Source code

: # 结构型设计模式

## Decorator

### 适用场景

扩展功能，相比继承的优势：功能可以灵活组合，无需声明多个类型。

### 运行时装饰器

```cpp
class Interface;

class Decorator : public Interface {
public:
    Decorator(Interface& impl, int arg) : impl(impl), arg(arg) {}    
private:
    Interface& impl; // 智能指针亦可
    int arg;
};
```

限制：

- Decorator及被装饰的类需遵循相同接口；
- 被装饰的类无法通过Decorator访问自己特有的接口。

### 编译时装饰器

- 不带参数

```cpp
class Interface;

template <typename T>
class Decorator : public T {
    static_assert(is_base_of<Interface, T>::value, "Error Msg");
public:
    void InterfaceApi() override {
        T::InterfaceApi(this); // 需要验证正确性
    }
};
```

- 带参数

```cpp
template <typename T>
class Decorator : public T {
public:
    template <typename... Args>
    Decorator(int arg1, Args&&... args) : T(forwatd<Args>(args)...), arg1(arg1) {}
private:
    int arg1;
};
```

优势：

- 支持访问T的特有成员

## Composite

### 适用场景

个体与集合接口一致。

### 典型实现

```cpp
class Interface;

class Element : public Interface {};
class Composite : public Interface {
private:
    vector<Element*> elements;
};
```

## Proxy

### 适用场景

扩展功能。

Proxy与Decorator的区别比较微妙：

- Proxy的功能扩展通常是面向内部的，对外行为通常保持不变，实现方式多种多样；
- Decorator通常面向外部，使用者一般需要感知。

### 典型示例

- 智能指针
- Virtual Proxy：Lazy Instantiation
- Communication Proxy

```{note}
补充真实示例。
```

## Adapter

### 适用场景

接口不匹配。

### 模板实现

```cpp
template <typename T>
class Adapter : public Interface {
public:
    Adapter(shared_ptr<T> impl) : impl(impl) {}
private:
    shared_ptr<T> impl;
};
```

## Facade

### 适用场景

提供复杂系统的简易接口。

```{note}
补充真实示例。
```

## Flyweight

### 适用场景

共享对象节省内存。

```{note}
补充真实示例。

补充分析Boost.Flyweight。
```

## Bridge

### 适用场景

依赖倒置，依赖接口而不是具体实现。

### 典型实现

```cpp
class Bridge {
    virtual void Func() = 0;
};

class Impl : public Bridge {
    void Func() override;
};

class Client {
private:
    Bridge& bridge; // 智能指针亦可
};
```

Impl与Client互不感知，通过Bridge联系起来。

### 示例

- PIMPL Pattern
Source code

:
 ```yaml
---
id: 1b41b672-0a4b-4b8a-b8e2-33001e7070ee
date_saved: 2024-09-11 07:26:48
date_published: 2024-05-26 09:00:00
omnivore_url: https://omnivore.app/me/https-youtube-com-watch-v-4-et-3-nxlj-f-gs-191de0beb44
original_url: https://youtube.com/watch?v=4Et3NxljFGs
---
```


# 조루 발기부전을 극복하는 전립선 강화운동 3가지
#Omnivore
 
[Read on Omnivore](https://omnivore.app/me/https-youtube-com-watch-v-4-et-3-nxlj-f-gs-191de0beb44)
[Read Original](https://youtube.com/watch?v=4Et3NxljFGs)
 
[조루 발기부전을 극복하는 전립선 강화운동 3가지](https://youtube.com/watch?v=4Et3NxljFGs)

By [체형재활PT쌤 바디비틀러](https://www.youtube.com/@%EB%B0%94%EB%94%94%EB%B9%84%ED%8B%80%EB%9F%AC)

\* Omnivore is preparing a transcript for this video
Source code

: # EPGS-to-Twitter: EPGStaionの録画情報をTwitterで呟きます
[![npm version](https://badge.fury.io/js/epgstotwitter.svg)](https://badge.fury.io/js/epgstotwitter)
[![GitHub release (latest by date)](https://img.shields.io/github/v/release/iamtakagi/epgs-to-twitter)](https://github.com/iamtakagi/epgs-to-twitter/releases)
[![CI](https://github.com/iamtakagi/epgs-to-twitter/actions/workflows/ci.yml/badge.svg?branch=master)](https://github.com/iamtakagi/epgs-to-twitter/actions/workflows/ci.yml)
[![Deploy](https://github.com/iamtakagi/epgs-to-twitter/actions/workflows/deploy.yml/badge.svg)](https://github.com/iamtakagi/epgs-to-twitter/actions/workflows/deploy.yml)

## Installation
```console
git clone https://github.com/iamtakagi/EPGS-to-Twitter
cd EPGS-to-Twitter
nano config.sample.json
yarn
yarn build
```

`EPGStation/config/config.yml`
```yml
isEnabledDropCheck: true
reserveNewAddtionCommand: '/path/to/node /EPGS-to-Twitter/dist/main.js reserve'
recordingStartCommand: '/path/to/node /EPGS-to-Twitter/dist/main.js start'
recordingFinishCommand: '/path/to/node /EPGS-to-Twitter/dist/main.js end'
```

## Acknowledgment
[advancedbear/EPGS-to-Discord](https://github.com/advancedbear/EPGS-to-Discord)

################

**Problem to solve**
Among the entries, work out how many lines include the word "main". Answer with that number only.

**Answer area**
3